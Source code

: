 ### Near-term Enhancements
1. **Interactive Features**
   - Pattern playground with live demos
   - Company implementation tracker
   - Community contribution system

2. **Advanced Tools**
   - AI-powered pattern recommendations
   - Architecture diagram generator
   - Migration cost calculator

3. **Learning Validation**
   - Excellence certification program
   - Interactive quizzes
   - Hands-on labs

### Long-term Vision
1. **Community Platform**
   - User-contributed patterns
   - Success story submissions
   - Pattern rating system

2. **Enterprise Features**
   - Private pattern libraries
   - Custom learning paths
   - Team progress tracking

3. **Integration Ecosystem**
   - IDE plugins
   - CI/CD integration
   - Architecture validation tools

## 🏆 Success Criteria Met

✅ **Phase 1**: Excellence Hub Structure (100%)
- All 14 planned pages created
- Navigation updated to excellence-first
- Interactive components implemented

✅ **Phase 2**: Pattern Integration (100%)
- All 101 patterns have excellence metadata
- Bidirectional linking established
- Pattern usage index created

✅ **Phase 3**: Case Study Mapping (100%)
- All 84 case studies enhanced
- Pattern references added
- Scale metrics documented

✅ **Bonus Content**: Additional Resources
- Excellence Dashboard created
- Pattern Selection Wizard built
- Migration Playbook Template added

════════

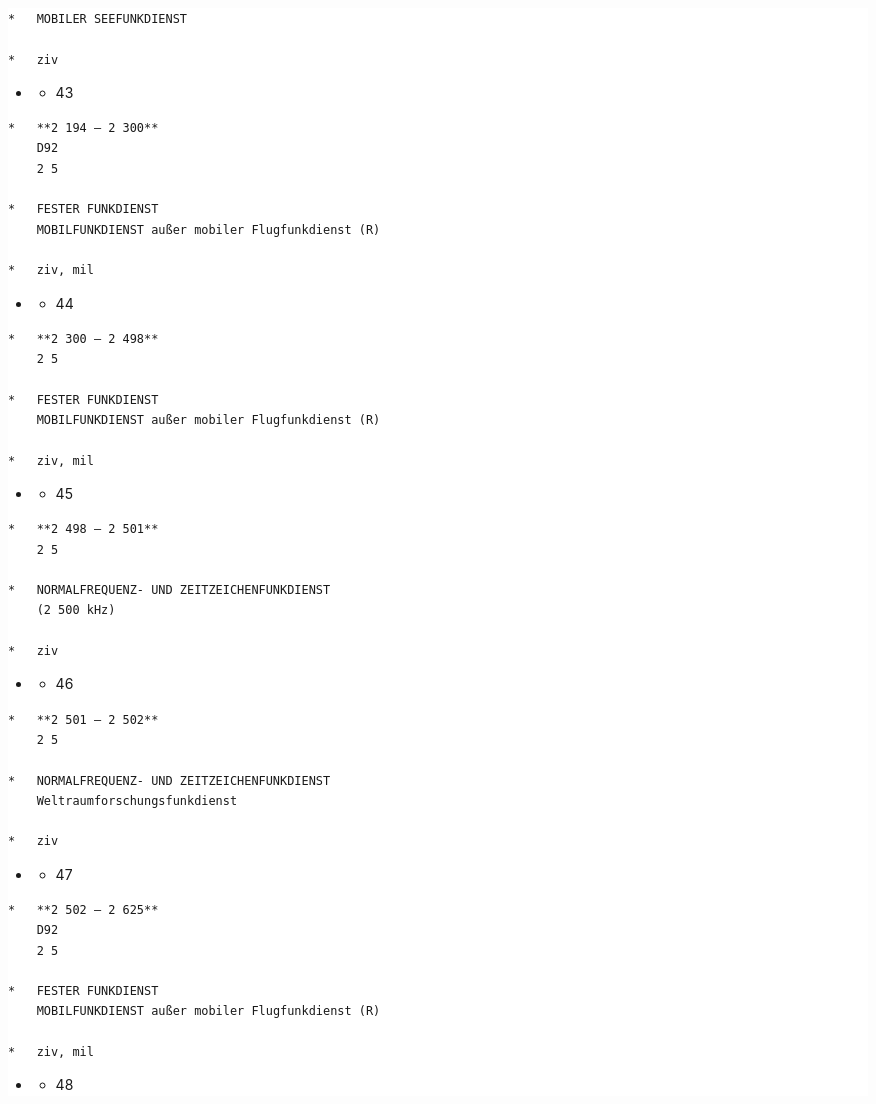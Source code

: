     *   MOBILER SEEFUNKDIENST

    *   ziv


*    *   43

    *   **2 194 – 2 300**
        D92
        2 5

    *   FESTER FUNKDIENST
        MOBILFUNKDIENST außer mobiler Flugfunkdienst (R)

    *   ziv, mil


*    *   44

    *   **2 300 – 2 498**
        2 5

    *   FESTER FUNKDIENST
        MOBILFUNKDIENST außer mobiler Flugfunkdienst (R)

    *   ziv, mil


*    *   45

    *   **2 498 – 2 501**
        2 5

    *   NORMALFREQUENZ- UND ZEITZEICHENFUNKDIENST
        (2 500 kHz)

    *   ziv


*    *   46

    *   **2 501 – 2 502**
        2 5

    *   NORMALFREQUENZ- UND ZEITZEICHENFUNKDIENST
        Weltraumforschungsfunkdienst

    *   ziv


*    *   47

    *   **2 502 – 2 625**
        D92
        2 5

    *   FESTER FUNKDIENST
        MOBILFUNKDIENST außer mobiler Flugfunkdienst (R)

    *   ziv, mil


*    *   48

════════

- **Work to complete**:
Reproduce every line of the listing above in which the string "Community" appears.

- **Solution to this exercise**:
   - Community contribution system
1. **Community Platform**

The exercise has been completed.